» Directions for this task
Copy each line of the entries beneath that contains the word "Kubernetes".

» Source information
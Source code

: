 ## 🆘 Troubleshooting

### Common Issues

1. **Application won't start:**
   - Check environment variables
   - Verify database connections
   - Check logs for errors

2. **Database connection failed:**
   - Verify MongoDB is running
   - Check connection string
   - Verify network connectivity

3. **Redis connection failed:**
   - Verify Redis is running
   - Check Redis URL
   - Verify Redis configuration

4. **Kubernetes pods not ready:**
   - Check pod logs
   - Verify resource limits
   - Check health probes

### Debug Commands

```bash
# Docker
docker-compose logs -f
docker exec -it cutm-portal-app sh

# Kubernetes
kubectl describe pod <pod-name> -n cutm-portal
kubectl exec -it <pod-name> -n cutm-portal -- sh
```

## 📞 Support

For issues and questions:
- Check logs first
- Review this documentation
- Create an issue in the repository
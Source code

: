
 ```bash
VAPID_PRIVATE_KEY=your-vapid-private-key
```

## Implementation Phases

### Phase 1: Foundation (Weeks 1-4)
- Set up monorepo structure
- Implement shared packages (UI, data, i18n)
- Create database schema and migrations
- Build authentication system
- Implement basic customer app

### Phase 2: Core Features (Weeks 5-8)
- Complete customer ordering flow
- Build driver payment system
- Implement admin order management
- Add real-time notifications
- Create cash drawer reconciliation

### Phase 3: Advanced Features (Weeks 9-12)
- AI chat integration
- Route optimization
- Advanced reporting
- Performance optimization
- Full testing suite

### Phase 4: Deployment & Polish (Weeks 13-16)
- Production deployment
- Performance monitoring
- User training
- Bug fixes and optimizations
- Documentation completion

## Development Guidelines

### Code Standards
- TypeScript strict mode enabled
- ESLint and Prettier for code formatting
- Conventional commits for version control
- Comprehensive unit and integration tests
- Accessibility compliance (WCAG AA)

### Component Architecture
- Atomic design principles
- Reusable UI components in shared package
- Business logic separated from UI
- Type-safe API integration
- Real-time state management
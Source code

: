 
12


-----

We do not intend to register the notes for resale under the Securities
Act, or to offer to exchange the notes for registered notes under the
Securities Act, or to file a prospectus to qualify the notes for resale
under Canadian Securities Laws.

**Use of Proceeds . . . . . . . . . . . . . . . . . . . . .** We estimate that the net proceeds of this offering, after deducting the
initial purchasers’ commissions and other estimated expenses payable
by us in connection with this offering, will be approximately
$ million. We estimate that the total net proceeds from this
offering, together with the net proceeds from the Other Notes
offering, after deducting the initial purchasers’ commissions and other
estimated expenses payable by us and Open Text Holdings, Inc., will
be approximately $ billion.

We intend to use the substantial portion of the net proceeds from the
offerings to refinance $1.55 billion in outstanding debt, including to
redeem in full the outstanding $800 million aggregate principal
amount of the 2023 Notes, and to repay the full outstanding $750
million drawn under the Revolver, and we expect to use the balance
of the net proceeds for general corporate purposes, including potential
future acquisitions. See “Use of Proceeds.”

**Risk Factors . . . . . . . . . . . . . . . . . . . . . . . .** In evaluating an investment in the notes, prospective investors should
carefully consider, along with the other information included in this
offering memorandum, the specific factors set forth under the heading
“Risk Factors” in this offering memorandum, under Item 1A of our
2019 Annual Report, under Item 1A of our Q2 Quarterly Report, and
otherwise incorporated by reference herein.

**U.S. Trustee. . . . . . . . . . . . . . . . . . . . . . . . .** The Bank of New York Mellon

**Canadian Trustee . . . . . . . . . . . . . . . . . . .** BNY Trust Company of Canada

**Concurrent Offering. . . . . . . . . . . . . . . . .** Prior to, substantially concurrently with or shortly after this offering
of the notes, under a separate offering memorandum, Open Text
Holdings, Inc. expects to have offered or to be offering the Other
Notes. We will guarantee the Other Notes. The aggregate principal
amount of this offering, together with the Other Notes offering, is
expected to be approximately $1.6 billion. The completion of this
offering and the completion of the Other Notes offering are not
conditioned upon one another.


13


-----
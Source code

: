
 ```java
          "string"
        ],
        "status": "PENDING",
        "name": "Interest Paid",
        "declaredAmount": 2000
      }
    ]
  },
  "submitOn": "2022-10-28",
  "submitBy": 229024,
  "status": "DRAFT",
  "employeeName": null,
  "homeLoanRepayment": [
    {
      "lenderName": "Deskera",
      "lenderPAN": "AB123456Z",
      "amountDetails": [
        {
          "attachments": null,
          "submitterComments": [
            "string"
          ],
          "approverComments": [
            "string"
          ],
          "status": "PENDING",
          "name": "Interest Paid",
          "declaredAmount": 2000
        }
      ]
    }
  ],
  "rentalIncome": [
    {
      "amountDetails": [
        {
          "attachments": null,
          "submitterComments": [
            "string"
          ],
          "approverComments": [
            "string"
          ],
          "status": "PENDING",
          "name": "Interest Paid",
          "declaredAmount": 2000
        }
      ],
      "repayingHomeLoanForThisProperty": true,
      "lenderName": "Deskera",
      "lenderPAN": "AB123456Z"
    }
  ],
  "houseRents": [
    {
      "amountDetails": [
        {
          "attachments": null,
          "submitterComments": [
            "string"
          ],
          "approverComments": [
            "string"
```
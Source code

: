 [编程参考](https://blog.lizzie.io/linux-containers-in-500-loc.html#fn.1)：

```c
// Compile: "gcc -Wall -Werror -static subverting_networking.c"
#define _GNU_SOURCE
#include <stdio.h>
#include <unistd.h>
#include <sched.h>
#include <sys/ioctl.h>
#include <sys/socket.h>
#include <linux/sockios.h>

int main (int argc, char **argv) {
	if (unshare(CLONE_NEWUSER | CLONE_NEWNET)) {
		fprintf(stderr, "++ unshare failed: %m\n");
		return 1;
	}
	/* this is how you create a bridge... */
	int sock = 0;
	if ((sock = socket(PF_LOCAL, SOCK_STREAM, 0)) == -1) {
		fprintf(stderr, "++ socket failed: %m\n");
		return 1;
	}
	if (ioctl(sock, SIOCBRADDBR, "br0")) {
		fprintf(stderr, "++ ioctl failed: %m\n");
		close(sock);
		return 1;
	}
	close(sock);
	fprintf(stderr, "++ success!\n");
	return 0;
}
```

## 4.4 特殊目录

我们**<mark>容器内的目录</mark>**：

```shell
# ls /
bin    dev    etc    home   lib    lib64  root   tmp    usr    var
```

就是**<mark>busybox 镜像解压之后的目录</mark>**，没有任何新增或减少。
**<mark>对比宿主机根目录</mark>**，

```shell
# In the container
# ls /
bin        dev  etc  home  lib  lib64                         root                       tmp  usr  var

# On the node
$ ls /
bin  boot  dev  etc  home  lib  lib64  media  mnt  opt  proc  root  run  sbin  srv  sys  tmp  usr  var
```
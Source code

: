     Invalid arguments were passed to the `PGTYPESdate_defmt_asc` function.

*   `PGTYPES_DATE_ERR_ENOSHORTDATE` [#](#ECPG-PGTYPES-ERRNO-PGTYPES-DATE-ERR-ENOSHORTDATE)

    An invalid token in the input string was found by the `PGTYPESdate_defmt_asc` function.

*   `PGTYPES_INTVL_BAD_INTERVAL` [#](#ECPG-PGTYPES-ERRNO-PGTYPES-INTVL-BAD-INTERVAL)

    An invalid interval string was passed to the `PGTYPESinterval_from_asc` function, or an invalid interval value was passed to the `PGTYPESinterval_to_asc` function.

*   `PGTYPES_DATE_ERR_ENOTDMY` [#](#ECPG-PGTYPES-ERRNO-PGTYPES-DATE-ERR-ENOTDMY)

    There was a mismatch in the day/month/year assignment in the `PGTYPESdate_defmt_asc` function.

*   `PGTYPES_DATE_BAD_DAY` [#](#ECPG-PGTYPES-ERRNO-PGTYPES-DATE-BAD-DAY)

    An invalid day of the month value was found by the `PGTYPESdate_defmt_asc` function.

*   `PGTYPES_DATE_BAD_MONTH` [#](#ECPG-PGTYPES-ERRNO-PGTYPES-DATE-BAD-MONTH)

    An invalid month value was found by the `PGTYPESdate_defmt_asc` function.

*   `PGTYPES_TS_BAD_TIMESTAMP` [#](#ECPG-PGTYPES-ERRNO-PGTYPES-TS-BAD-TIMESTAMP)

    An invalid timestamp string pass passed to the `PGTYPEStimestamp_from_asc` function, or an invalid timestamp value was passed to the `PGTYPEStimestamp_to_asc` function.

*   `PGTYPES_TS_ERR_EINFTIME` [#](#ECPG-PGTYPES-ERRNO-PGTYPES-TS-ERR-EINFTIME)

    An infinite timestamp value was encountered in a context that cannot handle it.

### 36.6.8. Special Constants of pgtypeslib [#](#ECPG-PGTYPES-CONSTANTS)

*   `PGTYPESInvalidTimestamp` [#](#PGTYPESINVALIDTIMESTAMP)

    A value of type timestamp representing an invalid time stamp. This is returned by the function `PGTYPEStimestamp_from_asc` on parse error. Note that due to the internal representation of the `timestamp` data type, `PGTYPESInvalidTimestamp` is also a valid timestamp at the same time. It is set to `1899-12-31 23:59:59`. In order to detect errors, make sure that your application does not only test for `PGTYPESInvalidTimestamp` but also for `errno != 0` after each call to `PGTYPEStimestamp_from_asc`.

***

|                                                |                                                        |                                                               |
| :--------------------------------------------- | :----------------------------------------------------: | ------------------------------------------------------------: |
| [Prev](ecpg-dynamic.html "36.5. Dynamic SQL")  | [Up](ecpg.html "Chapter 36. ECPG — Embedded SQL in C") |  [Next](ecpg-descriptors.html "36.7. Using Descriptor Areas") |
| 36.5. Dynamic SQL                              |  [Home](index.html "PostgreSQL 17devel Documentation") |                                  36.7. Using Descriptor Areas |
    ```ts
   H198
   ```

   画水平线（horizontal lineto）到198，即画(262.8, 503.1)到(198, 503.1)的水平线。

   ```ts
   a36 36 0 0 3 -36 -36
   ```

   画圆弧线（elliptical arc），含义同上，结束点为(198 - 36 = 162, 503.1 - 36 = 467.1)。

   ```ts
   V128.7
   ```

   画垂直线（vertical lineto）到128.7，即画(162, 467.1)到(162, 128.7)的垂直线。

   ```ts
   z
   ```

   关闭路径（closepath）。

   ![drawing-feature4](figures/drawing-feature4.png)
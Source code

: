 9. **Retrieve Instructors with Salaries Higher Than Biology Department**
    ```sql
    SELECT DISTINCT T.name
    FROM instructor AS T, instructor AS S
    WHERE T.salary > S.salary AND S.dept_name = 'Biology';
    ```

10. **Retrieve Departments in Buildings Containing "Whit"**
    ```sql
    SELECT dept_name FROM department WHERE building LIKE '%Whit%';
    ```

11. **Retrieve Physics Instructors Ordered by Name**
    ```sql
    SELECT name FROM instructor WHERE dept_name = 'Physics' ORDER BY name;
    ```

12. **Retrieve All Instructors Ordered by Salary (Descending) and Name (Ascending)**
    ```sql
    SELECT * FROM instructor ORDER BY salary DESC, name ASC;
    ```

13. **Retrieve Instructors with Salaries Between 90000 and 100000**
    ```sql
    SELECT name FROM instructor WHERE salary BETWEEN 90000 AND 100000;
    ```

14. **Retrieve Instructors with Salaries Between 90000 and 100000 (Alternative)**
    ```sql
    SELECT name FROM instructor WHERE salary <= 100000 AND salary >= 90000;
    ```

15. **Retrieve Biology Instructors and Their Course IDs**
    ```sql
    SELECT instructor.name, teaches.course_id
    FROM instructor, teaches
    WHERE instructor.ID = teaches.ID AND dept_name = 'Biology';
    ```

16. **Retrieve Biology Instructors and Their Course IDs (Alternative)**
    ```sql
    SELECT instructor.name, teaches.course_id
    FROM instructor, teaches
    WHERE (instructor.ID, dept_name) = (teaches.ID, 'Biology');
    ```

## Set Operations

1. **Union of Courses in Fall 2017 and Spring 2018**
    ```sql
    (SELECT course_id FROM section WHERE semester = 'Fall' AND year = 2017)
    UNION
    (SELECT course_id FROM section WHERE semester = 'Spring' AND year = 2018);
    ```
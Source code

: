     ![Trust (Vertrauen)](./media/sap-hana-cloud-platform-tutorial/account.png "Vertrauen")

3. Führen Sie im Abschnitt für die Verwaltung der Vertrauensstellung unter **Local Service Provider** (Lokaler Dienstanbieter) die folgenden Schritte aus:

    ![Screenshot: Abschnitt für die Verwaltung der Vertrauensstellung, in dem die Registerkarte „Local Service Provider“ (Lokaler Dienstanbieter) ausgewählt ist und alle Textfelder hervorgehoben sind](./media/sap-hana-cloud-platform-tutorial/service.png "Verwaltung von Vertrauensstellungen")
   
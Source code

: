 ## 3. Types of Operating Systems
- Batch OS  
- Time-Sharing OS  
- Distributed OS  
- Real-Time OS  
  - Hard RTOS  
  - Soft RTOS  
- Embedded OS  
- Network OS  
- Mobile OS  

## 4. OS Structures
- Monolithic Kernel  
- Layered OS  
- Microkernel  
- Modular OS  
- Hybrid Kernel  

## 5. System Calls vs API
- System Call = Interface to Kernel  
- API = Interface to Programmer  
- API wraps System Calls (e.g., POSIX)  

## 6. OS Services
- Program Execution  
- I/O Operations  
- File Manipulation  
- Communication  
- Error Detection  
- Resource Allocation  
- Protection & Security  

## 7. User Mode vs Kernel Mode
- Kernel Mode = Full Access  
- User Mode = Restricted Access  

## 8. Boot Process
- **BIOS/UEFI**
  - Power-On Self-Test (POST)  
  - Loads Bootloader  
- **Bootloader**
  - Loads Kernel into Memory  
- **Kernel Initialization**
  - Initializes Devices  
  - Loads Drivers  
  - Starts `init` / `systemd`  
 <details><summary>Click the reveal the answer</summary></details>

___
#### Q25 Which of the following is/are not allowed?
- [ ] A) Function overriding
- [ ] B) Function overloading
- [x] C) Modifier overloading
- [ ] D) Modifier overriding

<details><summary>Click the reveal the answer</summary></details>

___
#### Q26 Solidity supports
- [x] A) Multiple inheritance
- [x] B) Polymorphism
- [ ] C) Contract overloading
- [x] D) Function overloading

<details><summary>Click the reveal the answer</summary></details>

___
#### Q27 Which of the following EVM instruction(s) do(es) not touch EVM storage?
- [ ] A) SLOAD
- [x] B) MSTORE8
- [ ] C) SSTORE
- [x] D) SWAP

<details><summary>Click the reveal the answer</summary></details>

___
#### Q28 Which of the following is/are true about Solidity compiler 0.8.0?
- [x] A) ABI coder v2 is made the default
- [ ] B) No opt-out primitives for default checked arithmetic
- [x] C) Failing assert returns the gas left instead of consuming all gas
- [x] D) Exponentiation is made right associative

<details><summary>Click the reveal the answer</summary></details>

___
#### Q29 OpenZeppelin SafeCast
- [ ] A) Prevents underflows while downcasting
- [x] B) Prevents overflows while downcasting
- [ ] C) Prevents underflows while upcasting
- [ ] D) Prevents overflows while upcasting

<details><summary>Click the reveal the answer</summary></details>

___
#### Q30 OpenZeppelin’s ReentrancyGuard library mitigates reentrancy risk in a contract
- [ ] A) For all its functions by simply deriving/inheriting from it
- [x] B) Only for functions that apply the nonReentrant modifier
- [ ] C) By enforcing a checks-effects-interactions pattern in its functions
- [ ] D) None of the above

» Result
4. **Kubernetes pods not ready:**
# Kubernetes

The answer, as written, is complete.